The Exposé ontology. The main goal of Exposé [4] is to describe (and reason about) machine learning experiments. It is built on top of OntoDM, as well as top-level ontologies from bio-informatics. It is currently used in OpenML ³ [10], as a way to structure data (e.g. database design) and share data (APIs). MLSchema will be used to export all OpenML data as linked open data (in RDF).

The DMOP ontology. The Data Mining OPtimization Ontology (DMOP) [2] has been developed with a primary use case in meta-mining, that is meta-learning extended to an analysis of full DM processes. At the level of both single algorithms and more complex workflows, it follows a very similar modeling pattern as described in the MLSchema.
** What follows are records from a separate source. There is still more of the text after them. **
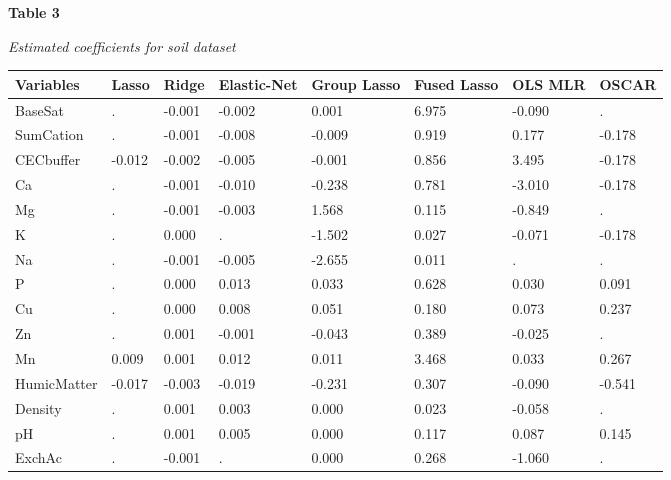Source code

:\documentclass{article} %
\begin{document}
\noindent 

\noindent 

\noindent 

\noindent 

\noindent 

\noindent \textbf{Table 3}

\noindent \textit{Estimated coefficients for soil dataset}

\begin{tabular}{|p{0.7in}|p{0.5in}|p{0.5in}|p{0.5in}|p{0.5in}|p{0.5in}|p{0.5in}|p{0.5in}|} \hline 
Variables & Lasso & Ridge & Elastic-Net & Group Lasso & Fused Lasso & OLS MLR & OSCAR \\ \hline 
BaseSat   & . & -0.001 & -0.002 & 0.001 & 6.975 & -0.090 & . \\ \hline 
SumCation     & . & -0.001 & -0.008 & -0.009 & 0.919 & 0.177 & -0.178 \\ \hline 
CECbuffer    & -0.012 & -0.002 & -0.005 & -0.001 & 0.856 & 3.495 & -0.178 \\ \hline 
Ca            & . & -0.001 & -0.010 & -0.238 & 0.781 & -3.010 & -0.178 \\ \hline 
Mg            & . & -0.001 & -0.003 & 1.568 & 0.115 & -0.849 & . \\ \hline 
K             & . & 0.000 & . & -1.502 & 0.027 & -0.071 & -0.178 \\ \hline 
Na & . & -0.001 & -0.005 & -2.655 & 0.011 & . & . \\ \hline 
P & . & 0.000 & 0.013 & 0.033 & 0.628 & 0.030 & 0.091 \\ \hline 
Cu & . & 0.000 & 0.008 & 0.051 & 0.180 & 0.073 & 0.237 \\ \hline 
Zn & . & 0.001 & -0.001 & -0.043 & 0.389 & -0.025 & . \\ \hline 
Mn & 0.009 & 0.001 & 0.012 & 0.011 & 3.468 & 0.033 & 0.267 \\ \hline 
HumicMatter & -0.017 & -0.003 & -0.019 & -0.231 & 0.307 & -0.090 & -0.541 \\ \hline 
Density & . & 0.001 & 0.003 & 0.000 & 0.023 & -0.058 & . \\ \hline 
pH & . & 0.001 & 0.005 & 0.000 & 0.117 & 0.087 & 0.145 \\ \hline 
ExchAc & . & -0.001 & . & 0.000 & 0.268 & -1.060 & . \\ \hline 
\end{tabular}



\noindent 
\end{document}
To support meta-mining, DMOP contains a taxonomy of algorithms used in DM processes which are described in detail in terms of their underlying assumptions, cost functions, optimization strategies, generated models or pattern sets, and other properties. Such a ''glass box'' approach which makes explicit internal algorithm characteristics allows meta-learners using DMOP to generalize over algorithms and their properties, including those algorithms which were not used for training meta-learners.

DMOP also contains sub-taxonomies of ML models and provides a vocabulary to describe their properties and characteristics, e.g. model structures, model complexity measures, and parameters.

The MEX Vocabulary. The MEX vocabulary [5] has been designed to reuse existing ontologies (i.e., PROV-O [6] for representing basic machine learning experiment configuration and its outcomes). The aim is not to describe a complete data-mining process, which can be modeled by more complex and semantically refined structures. Instead, MEX is designed to provide a simple and lightweight vocabulary for exchanging basic machine learning metadata in order to achieve a high level of interoperability. Moreover, the schema aims to serve as a basis for data management of ML outcomes in the context of WASOTA [9].

Conclusions

In this position paper, we have presented ML Schema, a comprehensive schema for modeling ML domain.

The ML Schema aligns more fine-grained ontologies and vocabularies, some of which contain detailed vocabulary for representing meta-data on ML models.

The vocabulary and axiomatization included in those resources may be used to make explicit the semantics of ML models, making them better interpretable for human users.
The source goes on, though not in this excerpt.